[GIVEN DATA — start]

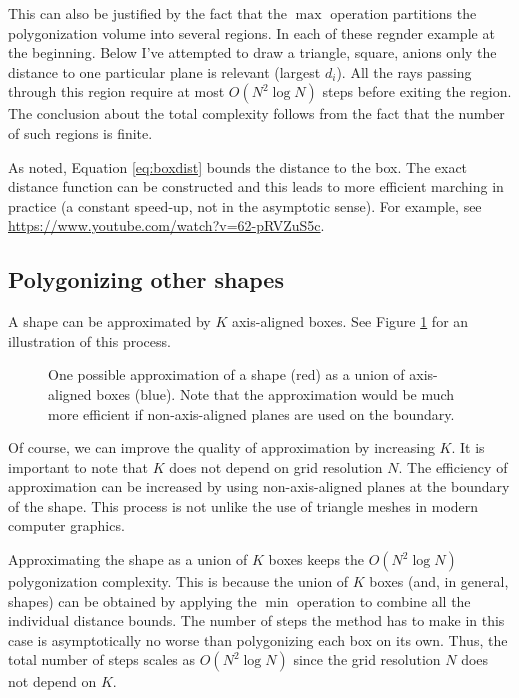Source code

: \documentclass[11pt,twocolumn]{article}
\begin{document}
			This can also be justified by the fact that the $\max$ operation partitions the polygonization volume into several regions.
			In each of these regnder example at the beginning. Below I’ve attempted to draw a triangle, square, anions only the distance to one particular plane is relevant (largest $d_i$).
			All the rays passing through this region require at most $O(N^2\log N)$ steps before exiting the region.
			The conclusion about the total complexity follows from the fact that the number of such regions is finite.

			As noted, Equation \eqref{eq:boxdist} bounds the distance to the box.
			The exact distance function can be constructed and this leads to more efficient marching in practice
			(a constant speed-up, not in the asymptotic sense).
			For example, see \url{https://www.youtube.com/watch?v=62-pRVZuS5c}.

		\subsection{Polygonizing other shapes}
			A shape can be approximated by $K$ axis-aligned boxes.
			See Figure \ref{fig:boxapprox} for an illustration of this process.
			\begin{figure}
				\centering
				\resizebox{0.5\textwidth}{!}
				{
					
				}
				\caption
				{
					One possible approximation of a shape (red) as a union of axis-aligned boxes (blue).
					Note that the approximation would be much more efficient if non-axis-aligned planes are used on the boundary.
				}
				\label{fig:boxapprox}
			\end{figure}
			Of course, we can improve the quality of approximation by increasing $K$.
			It is important to note that $K$ does not depend on grid resolution $N$.
			The efficiency of approximation can be increased by using non-axis-aligned planes at the boundary of the shape.
			This process is not unlike the use of triangle meshes in modern computer graphics.

			Approximating the shape as a union of $K$ boxes keeps the $O(N^2\log N)$ polygonization complexity.
			This is because the union of $K$ boxes (and, in general, shapes) can be obtained by applying the $\min$ operation to combine all the individual distance bounds.
			The number of steps the method has to make in this case is asymptotically no worse than polygonizing each box on its own.
			Thus, the total number of steps scales as $O(N^2\log N)$ since the grid resolution $N$ does not depend on $K$.
\end{document}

[GIVEN DATA — finish]

## EXERCISE PROMPT
For each record above, write it out exactly and omit any picture.

## SOLUTION TO THIS TASK
Source code

: \documentclass[11pt,twocolumn]{article}
\begin{document}
			This can also be justified by the fact that the $\max$ operation partitions the polygonization volume into several regions.
			In each of these regnder example at the beginning. Below I’ve attempted to draw a triangle, square, anions only the distance to one particular plane is relevant (largest $d_i$).
			All the rays passing through this region require at most $O(N^2\log N)$ steps before exiting the region.
			The conclusion about the total complexity follows from the fact that the number of such regions is finite.

			As noted, Equation \eqref{eq:boxdist} bounds the distance to the box.
			The exact distance function can be constructed and this leads to more efficient marching in practice
			(a constant speed-up, not in the asymptotic sense).
			For example, see \url{https://www.youtube.com/watch?v=62-pRVZuS5c}.

		\subsection{Polygonizing other shapes}
			A shape can be approximated by $K$ axis-aligned boxes.
			See Figure \ref{fig:boxapprox} for an illustration of this process.
			\begin{figure}
				\centering
				\resizebox{0.5\textwidth}{!}
				{
					
				}
				\caption
				{
					One possible approximation of a shape (red) as a union of axis-aligned boxes (blue).
					Note that the approximation would be much more efficient if non-axis-aligned planes are used on the boundary.
				}
				\label{fig:boxapprox}
			\end{figure}
			Of course, we can improve the quality of approximation by increasing $K$.
			It is important to note that $K$ does not depend on grid resolution $N$.
			The efficiency of approximation can be increased by using non-axis-aligned planes at the boundary of the shape.
			This process is not unlike the use of triangle meshes in modern computer graphics.

			Approximating the shape as a union of $K$ boxes keeps the $O(N^2\log N)$ polygonization complexity.
			This is because the union of $K$ boxes (and, in general, shapes) can be obtained by applying the $\min$ operation to combine all the individual distance bounds.
			The number of steps the method has to make in this case is asymptotically no worse than polygonizing each box on its own.
			Thus, the total number of steps scales as $O(N^2\log N)$ since the grid resolution $N$ does not depend on $K$.
\end{document}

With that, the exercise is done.